Dataset entries:
*** Block opens ***

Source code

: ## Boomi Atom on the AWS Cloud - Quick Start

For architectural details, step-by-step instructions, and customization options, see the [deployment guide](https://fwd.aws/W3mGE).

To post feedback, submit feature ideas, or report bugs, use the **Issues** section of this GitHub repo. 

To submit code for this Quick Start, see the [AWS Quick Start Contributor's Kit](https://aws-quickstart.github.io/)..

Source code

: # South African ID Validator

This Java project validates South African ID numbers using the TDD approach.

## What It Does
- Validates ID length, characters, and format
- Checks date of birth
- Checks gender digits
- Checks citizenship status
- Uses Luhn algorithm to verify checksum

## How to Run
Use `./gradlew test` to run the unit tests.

*** Block closes ***
*** Block opens ***

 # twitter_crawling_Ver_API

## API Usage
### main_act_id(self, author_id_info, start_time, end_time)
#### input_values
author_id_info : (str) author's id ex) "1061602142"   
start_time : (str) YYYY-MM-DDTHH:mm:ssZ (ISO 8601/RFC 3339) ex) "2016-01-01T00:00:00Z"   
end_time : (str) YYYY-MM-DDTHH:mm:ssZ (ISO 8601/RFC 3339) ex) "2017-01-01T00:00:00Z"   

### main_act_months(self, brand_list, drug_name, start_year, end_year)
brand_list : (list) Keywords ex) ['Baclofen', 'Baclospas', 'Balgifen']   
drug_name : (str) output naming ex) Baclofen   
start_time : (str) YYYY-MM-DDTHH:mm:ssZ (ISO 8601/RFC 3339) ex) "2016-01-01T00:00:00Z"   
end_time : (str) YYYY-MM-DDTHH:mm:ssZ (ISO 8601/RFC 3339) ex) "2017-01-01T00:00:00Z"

*** Block closes ***

Out of the data above, give again only the lines starting at the one holding "To submit code" and ending at the one holding "the unit tests.", unchanged.

To submit code for this Quick Start, see the [AWS Quick Start Contributor's Kit](https://aws-quickstart.github.io/)..

Source code

: # South African ID Validator

This Java project validates South African ID numbers using the TDD approach.

## What It Does
- Validates ID length, characters, and format
- Checks date of birth
- Checks gender digits
- Checks citizenship status
- Uses Luhn algorithm to verify checksum

## How to Run
Use `./gradlew test` to run the unit tests.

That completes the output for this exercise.